Segment Open
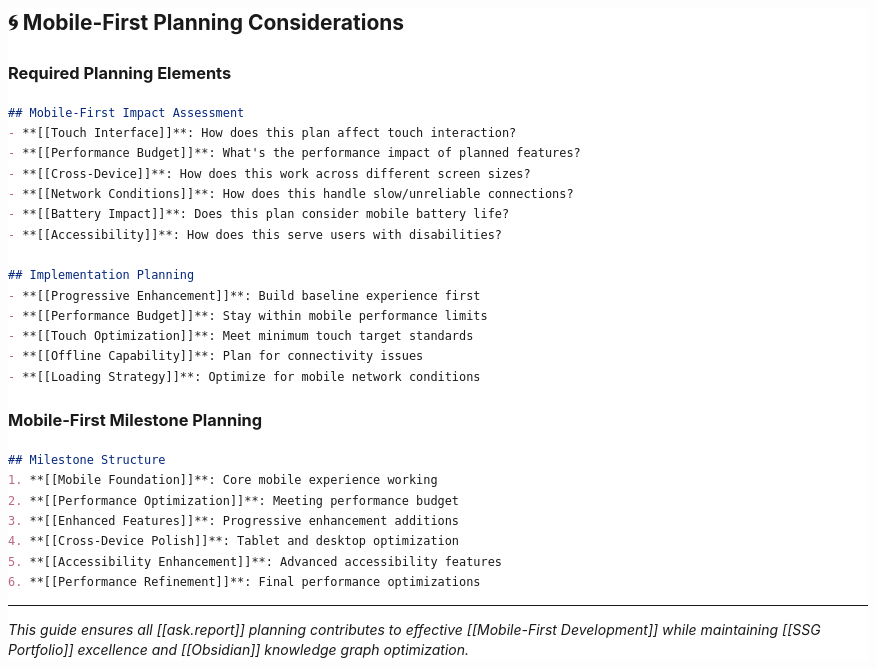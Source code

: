 
## 🌀 Mobile-First Planning Considerations

### **Required Planning Elements**
```markdown
## Mobile-First Impact Assessment
- **[[Touch Interface]]**: How does this plan affect touch interaction?
- **[[Performance Budget]]**: What's the performance impact of planned features?
- **[[Cross-Device]]**: How does this work across different screen sizes?
- **[[Network Conditions]]**: How does this handle slow/unreliable connections?
- **[[Battery Impact]]**: Does this plan consider mobile battery life?
- **[[Accessibility]]**: How does this serve users with disabilities?

## Implementation Planning
- **[[Progressive Enhancement]]**: Build baseline experience first
- **[[Performance Budget]]**: Stay within mobile performance limits
- **[[Touch Optimization]]**: Meet minimum touch target standards
- **[[Offline Capability]]**: Plan for connectivity issues
- **[[Loading Strategy]]**: Optimize for mobile network conditions
```

### **Mobile-First Milestone Planning**
```markdown
## Milestone Structure
1. **[[Mobile Foundation]]**: Core mobile experience working
2. **[[Performance Optimization]]**: Meeting performance budget
3. **[[Enhanced Features]]**: Progressive enhancement additions
4. **[[Cross-Device Polish]]**: Tablet and desktop optimization
5. **[[Accessibility Enhancement]]**: Advanced accessibility features
6. **[[Performance Refinement]]**: Final performance optimizations
```

---

*This guide ensures all [[ask.report]] planning contributes to effective [[Mobile-First Development]] while maintaining [[SSG Portfolio]] excellence and [[Obsidian]] knowledge graph optimization.*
Segment Closed
WHAT THE TASK REQUIRES:
Go through the data above and copy each line in which "Touch" appears.

RESPONSE TO THIS TASK:
- **[[Touch Interface]]**: How does this plan affect touch interaction?
- **[[Touch Optimization]]**: Meet minimum touch target standards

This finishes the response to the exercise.